Maths prize for 29 September 2015: profit and loss

wharfies

This was the first-ever maths prize to have no entries, other than 23 June 2015 when students were worn out after exams. Some fortnights previously, no-one got a prize because no-one wrote down their solution, or half-solution, but this is the first time no student has had any solution at all.

The lesson, evidently, is we should stick with the simply-stated problems requiring mathematical ingenuity, and not bring in the more real-life-type problems which involve wading through masses of information to extract the key figures needed for a good calculation.

To tackle this problem, you needed no maths more advanced than compound-interest calculation. It was a “Fermi problem” in the sense that it’s about getting a good guess for an answer from patchy information.

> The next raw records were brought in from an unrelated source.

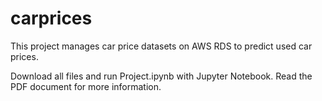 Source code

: # carprices

This project manages car price datasets on AWS RDS to predict used car prices.

Download all files and run Project.ipynb with Jupyter Notebook.
Read the PDF document for more information.
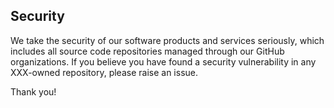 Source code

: ## Security

We take the security of our software products and services seriously, which includes all source code repositories managed through our GitHub organizations.
If you believe you have found a security vulnerability in any XXX-owned repository, please raise an issue.

Thank you!

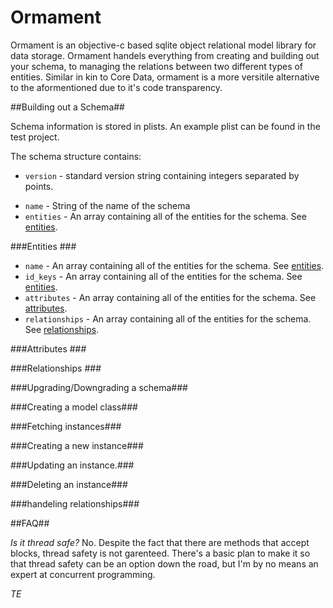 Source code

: Ormament
========

Ormament is an objective-c based sqlite object relational model library for data storage. Ormament handels everything from creating and building out your schema, to managing the relations between two different types of entities. Similar in kin to Core Data, ormament is a more versitile alternative to the aformentioned due to it's code transparency.

##Building out a Schema##

Schema information is stored in plists. An example plist can be found in the test project.

The schema structure contains:

* `version` - standard version string containing integers separated by points.
<!-- * `storeClassName` - class name the schema should be built using. (Defaults to MMSQLiteSchema.) -->
* `name` - String of the name of the schema
* `entities` - An array containing all of the entities for the schema. See [entities](#entities).

###Entities <span id="entities"></span>###

* `name` - An array containing all of the entities for the schema. See [entities](#entities).
* `id_keys` - An array containing all of the entities for the schema. See [entities](#entities).
* `attributes` - An array containing all of the entities for the schema. See [attributes](#attributes).
* `relationships` - An array containing all of the entities for the schema. See [relationships](#relationships).



###Attributes <span id="attributes"></span>###

###Relationships <span id="relationships"></span>###


###Upgrading/Downgrading a schema###


###Creating a model class###

###Fetching instances###

###Creating a new instance###


###Updating an instance.###


###Deleting an instance###

 

###handeling relationships###




##FAQ##

*Is it thread safe?*
No. Despite the fact that there are methods that accept blocks, thread safety is not garenteed. There's a basic plan to make it so that thread safety can be an option down the road, but I'm by no means an expert at concurrent programming.

*TE*
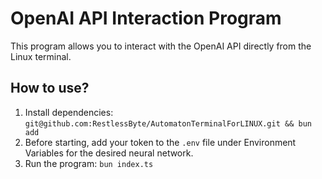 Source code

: # OpenAI API Interaction Program

This program allows you to interact with the OpenAI API directly from the Linux terminal.

## How to use?
1. Install dependencies: `git@github.com:RestlessByte/AutomatonTerminalForLINUX.git && bun add`
2. Before starting, add your token to the `.env` file under Environment Variables for the desired neural network.
3. Run the program: `bun index.ts`

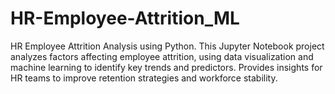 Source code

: # HR-Employee-Attrition_ML
HR Employee Attrition Analysis using Python. This Jupyter Notebook project analyzes factors affecting employee attrition, using data visualization and machine learning to identify key trends and predictors. Provides insights for HR teams to improve retention strategies and workforce stability.

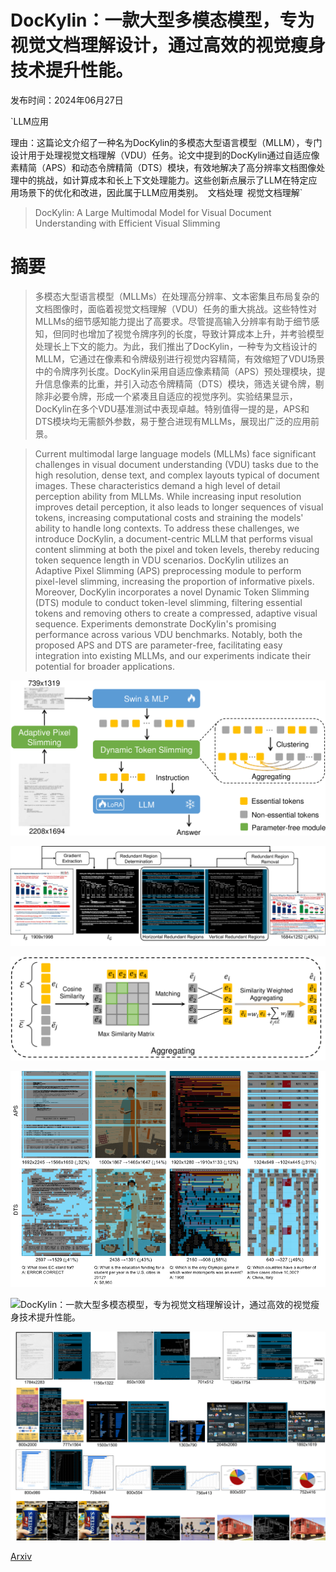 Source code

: # DocKylin：一款大型多模态模型，专为视觉文档理解设计，通过高效的视觉瘦身技术提升性能。

发布时间：2024年06月27日

`LLM应用

理由：这篇论文介绍了一种名为DocKylin的多模态大型语言模型（MLLM），专门设计用于处理视觉文档理解（VDU）任务。论文中提到的DocKylin通过自适应像素精简（APS）和动态令牌精简（DTS）模块，有效地解决了高分辨率文档图像处理中的挑战，如计算成本和长上下文处理能力。这些创新点展示了LLM在特定应用场景下的优化和改进，因此属于LLM应用类别。` `文档处理` `视觉文档理解`

> DocKylin: A Large Multimodal Model for Visual Document Understanding with Efficient Visual Slimming

# 摘要

> 多模态大型语言模型（MLLMs）在处理高分辨率、文本密集且布局复杂的文档图像时，面临着视觉文档理解（VDU）任务的重大挑战。这些特性对MLLMs的细节感知能力提出了高要求。尽管提高输入分辨率有助于细节感知，但同时也增加了视觉令牌序列的长度，导致计算成本上升，并考验模型处理长上下文的能力。为此，我们推出了DocKylin，一种专为文档设计的MLLM，它通过在像素和令牌级别进行视觉内容精简，有效缩短了VDU场景中的令牌序列长度。DocKylin采用自适应像素精简（APS）预处理模块，提升信息像素的比重，并引入动态令牌精简（DTS）模块，筛选关键令牌，剔除非必要令牌，形成一个紧凑且自适应的视觉序列。实验结果显示，DocKylin在多个VDU基准测试中表现卓越。特别值得一提的是，APS和DTS模块均无需额外参数，易于整合进现有MLLMs，展现出广泛的应用前景。

> Current multimodal large language models (MLLMs) face significant challenges in visual document understanding (VDU) tasks due to the high resolution, dense text, and complex layouts typical of document images. These characteristics demand a high level of detail perception ability from MLLMs. While increasing input resolution improves detail perception, it also leads to longer sequences of visual tokens, increasing computational costs and straining the models' ability to handle long contexts. To address these challenges, we introduce DocKylin, a document-centric MLLM that performs visual content slimming at both the pixel and token levels, thereby reducing token sequence length in VDU scenarios. DocKylin utilizes an Adaptive Pixel Slimming (APS) preprocessing module to perform pixel-level slimming, increasing the proportion of informative pixels. Moreover, DocKylin incorporates a novel Dynamic Token Slimming (DTS) module to conduct token-level slimming, filtering essential tokens and removing others to create a compressed, adaptive visual sequence. Experiments demonstrate DocKylin's promising performance across various VDU benchmarks. Notably, both the proposed APS and DTS are parameter-free, facilitating easy integration into existing MLLMs, and our experiments indicate their potential for broader applications.

![DocKylin：一款大型多模态模型，专为视觉文档理解设计，通过高效的视觉瘦身技术提升性能。](../../../paper_images/2406.19101/x1.png)

![DocKylin：一款大型多模态模型，专为视觉文档理解设计，通过高效的视觉瘦身技术提升性能。](../../../paper_images/2406.19101/x2.png)

![DocKylin：一款大型多模态模型，专为视觉文档理解设计，通过高效的视觉瘦身技术提升性能。](../../../paper_images/2406.19101/x3.png)

![DocKylin：一款大型多模态模型，专为视觉文档理解设计，通过高效的视觉瘦身技术提升性能。](../../../paper_images/2406.19101/x4.png)

![DocKylin：一款大型多模态模型，专为视觉文档理解设计，通过高效的视觉瘦身技术提升性能。](../../../paper_images/2406.19101/scene_text.png)

![DocKylin：一款大型多模态模型，专为视觉文档理解设计，通过高效的视觉瘦身技术提升性能。](../../../paper_images/2406.19101/textdensing_appendix.png)

[Arxiv](https://arxiv.org/abs/2406.19101) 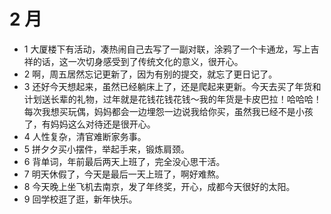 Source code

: # 2 月

- 1 大厦楼下有活动，凑热闹自己去写了一副对联，涂鸦了一个卡通龙，写上吉祥的话，这一次切身感受到了传统文化的意义，很开心。
- 2 啊，周五居然忘记更新了，因为有别的提交，就忘了更日记了。
- 3 还好今天想起来，虽然已经躺床上了，还是爬起来更新。今天去买了年货和计划送长辈的礼物，过年就是花钱花钱花钱～我的年货是卡皮巴拉！哈哈哈！每次我想买玩偶，妈妈都会一边埋怨一边说我给你买，虽然我已经不是小孩了，有妈妈这么对待还是很开心。
- 4 人性复杂，清官难断家务事。
- 5 拼夕夕买小摆件，举起手来，锻炼肩颈。
- 6 背单词，年前最后两天上班了，完全没心思干活。
- 7 明天休假了，今天是最后一天上班了，啊好难熬。
- 8 今天晚上坐飞机去南京，发了年终奖，开心，成都今天很好的太阳。
- 9 回学校逛了逛，新年快乐。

Here’s the problem, and, below, my answer.

Mr Thomas writes: Over the summer I was in Brisbane, Australia. While I was there, dock workers (“wharfies”) at the container terminal operated in the Port of Brisbane by Hutchison, the world’s biggest container-terminal firm, were sacked: 41 of them, including all the union delegates and health and safety reps, and all the more experienced workers, of 84 operations (70) and maintenance (14) workers. The total workforce in the terminal, including managers, IT staff, and security, was 100.

Hutchison simultaneously contracted-out all its customers to other container terminals, and said:

1. It was making losses.

2. It made more losses the more containers it moved.

But it published no comprehensive figures. The wharfies are far from dunces (one has an engineering degree, many have studied large parts of the content of A level maths and further maths for trade qualifications), but they asked me to check out the financial figures.

Neither Hutchison nor the Port of Brisbane will disclose how much rent the port charges Hutchison. Hutchison will not disclose how much it charges shipping lines to move containers. What we have to go on is:

1. Newspaper reports that Hutchison’s total investment in the terminal, which opened in 2013, has been A$250 million.

2. Estimates from the wharfies that Hutchison has been moving about 95,000 teu (twenty-foot equivalent units) of containers per year, and that the wharfies’ average income is about A$90,000 a year.

3. Estimates from the wharfies that container terminals usually charge about A$250 per teu to shipping lines, but Hutchison have been quoting $140 per teu to some lines.

4. Published information from the Port of Brisbane that its total income from wharfage fees is about A$50 million a year, that its total container throughput is about 1 million teu per year, and that it levied about A$30 million in per-teu charges on shipping lines; word-of-mouth information from someone in the port office that rent on quay space charged to terminal operators accounts for the bulk of the rest of the A$50 million; knowledge that there are 12 berths in the port and Hutchison rents two of them.

5. A briefing by the Siemens corporation on crane life cycle costs: click here. The briefing tells us that terminal operators calculate the fixed costs of their equipment as if they had borrowed money to buy the equipment on a 20-year loan at interest.

6. A report from the Australian Competition and Consumer Commission on the container terminal business in Australia: click here.

Your task: to use this information to make a well-explained assessment of Hutchison’s claims that they were making losses; and that they were making more losses the more containers they moved.


This is the answer I gave to the wharfies:

Hutchison have said they spent $250 million on setting up the Brisbane terminal. According to a study in Port Technology magazine (bit.ly/crane-s), cranes are usually depreciated over 20 years.

The study’s illustrative figures assume a 6% interest rate. That makes $20 million a year for depreciation on $250 million (You can work that out by doing a compound-interest calculation, or by scaling up the Port Technology magazine’s figures for a single crane).
The Port of Brisbane’s accounts report $50 million a year in wharfage charges. About $30 million of that is per-teu charges. So, about $20 million is wharf leasing charges, or maybe $3 million for Hutchison’s two berths.

Add on $1 million a year for management and security, minimal maintenance, and other charges which Hutchison have to pay even if they move not a single container. Just having the terminal brings Hutchison fixed costs of around $24 million a year before they pay a cent in wages for operations.

Divide $24 million by 95,000 teu moved (per year), and you get an average cost to Hutchison per teu of about $250.

The ACCC report (October 2014) found that “in real terms, per unit labour costs have fallen by 39.7 per cent, from $94.73 in 1998–99 to $57.08 in 2013–14″.

So the extra cost to Hutchison of moving containers, or top of their fixed costs which they have to pay before moving a single container, would be something like $57 per teu.

70 operations workers at $90,000 a year divided by 95,000 teu makes an average labour cost of about $66 per teu. That’s a bit more than the $57 figure given by the ACCC (but, so the wharfies explained to me, you expect a higher figure, because a wharf with relatively low traffic has bigger gaps between ships, and smaller ships; also, the layout of the Hutchison terminal is poor).

Even charging $140 per teu, which is a very low rate, Hutchison are making a profit of over $80 when they move a teu container. The more containers they move, the more profit.

The problem is that those profits are more than wiped out by their fixed costs, so Hutchison are probably telling the truth when they say they are making losses overall.